[Stored entries]
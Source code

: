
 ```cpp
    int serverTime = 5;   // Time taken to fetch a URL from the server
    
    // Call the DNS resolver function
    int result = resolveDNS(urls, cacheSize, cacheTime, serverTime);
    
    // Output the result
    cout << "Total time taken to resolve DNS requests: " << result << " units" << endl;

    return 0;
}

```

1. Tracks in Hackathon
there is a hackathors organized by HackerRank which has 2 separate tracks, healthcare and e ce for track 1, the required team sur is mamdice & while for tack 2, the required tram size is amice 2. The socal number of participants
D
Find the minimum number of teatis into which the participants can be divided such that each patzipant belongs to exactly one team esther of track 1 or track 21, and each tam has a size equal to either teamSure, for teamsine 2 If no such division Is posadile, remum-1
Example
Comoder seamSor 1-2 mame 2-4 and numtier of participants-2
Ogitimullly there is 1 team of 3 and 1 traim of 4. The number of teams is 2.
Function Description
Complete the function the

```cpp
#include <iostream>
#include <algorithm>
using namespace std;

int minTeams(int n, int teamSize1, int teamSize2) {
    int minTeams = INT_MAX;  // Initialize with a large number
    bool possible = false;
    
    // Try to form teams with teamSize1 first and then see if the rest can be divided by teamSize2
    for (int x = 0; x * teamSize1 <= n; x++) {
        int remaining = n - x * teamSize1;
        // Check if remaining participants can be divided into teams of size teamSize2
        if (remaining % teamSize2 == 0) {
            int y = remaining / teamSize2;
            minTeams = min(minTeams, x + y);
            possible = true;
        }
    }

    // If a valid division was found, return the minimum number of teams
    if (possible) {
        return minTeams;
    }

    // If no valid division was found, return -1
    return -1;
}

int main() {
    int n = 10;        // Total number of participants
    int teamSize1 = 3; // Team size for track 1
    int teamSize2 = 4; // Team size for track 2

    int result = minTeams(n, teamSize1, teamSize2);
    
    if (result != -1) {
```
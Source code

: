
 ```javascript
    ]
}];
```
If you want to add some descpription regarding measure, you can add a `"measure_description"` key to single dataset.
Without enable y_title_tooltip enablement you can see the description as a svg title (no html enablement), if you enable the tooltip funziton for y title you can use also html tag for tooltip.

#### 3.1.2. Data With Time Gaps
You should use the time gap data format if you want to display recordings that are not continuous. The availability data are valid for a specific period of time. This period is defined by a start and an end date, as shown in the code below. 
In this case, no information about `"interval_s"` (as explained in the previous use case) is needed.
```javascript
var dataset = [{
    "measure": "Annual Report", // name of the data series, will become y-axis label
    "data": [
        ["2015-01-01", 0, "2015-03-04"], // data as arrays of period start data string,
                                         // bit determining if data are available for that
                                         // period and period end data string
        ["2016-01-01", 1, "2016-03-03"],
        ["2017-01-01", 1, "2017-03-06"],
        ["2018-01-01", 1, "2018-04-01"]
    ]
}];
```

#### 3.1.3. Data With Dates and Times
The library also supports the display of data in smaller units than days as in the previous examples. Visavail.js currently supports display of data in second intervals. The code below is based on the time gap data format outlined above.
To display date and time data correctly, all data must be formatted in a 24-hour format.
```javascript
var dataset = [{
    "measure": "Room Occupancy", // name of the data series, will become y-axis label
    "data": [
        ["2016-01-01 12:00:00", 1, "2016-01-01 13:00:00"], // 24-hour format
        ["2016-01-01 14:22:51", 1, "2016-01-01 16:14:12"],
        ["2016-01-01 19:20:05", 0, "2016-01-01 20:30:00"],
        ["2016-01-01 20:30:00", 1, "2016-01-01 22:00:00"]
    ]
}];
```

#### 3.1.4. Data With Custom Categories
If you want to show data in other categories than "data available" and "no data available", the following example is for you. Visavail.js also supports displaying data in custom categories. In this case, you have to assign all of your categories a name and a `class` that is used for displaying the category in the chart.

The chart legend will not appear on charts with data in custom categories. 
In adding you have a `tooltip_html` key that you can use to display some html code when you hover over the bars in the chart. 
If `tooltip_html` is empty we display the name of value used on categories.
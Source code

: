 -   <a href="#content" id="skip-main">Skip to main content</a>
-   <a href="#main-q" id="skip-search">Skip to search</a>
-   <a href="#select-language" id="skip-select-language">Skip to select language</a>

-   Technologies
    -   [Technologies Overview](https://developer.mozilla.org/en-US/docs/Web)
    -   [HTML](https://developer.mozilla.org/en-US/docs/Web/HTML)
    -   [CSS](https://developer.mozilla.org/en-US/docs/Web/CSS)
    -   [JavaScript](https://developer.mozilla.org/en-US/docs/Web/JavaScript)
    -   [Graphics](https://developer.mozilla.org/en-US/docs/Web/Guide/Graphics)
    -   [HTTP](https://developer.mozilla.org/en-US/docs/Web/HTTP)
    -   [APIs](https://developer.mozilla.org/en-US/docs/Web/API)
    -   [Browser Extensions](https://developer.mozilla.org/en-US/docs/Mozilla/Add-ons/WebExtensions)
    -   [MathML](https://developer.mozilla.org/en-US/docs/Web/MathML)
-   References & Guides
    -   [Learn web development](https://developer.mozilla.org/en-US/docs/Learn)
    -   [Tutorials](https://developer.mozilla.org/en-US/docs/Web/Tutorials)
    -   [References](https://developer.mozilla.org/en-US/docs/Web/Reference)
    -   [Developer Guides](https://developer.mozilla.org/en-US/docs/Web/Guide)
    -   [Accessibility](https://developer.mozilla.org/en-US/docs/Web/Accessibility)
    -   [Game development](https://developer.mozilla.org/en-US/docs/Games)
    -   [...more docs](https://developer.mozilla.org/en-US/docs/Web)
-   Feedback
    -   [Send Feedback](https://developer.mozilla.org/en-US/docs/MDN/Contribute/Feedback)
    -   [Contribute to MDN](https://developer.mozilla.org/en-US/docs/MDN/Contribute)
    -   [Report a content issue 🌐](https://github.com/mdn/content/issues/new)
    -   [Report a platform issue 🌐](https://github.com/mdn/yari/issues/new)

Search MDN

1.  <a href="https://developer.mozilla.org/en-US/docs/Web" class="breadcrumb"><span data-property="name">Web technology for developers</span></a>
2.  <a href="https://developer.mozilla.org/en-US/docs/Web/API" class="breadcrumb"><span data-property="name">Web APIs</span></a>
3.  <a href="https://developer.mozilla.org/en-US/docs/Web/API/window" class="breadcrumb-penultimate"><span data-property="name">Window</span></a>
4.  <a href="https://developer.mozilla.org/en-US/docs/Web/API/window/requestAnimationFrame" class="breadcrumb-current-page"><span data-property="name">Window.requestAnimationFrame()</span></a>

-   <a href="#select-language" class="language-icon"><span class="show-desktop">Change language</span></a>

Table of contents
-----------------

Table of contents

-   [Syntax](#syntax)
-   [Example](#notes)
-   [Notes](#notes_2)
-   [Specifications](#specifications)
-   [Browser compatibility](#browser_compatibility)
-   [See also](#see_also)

◆ **WHAT THE TASK ASKS**
Where a line of the records above holds the word "issue", copy that line.

◆ **OUTPUT FOR THIS TASK**
    -   [Report a content issue 🌐](https://github.com/mdn/content/issues/new)
    -   [Report a platform issue 🌐](https://github.com/mdn/yari/issues/new)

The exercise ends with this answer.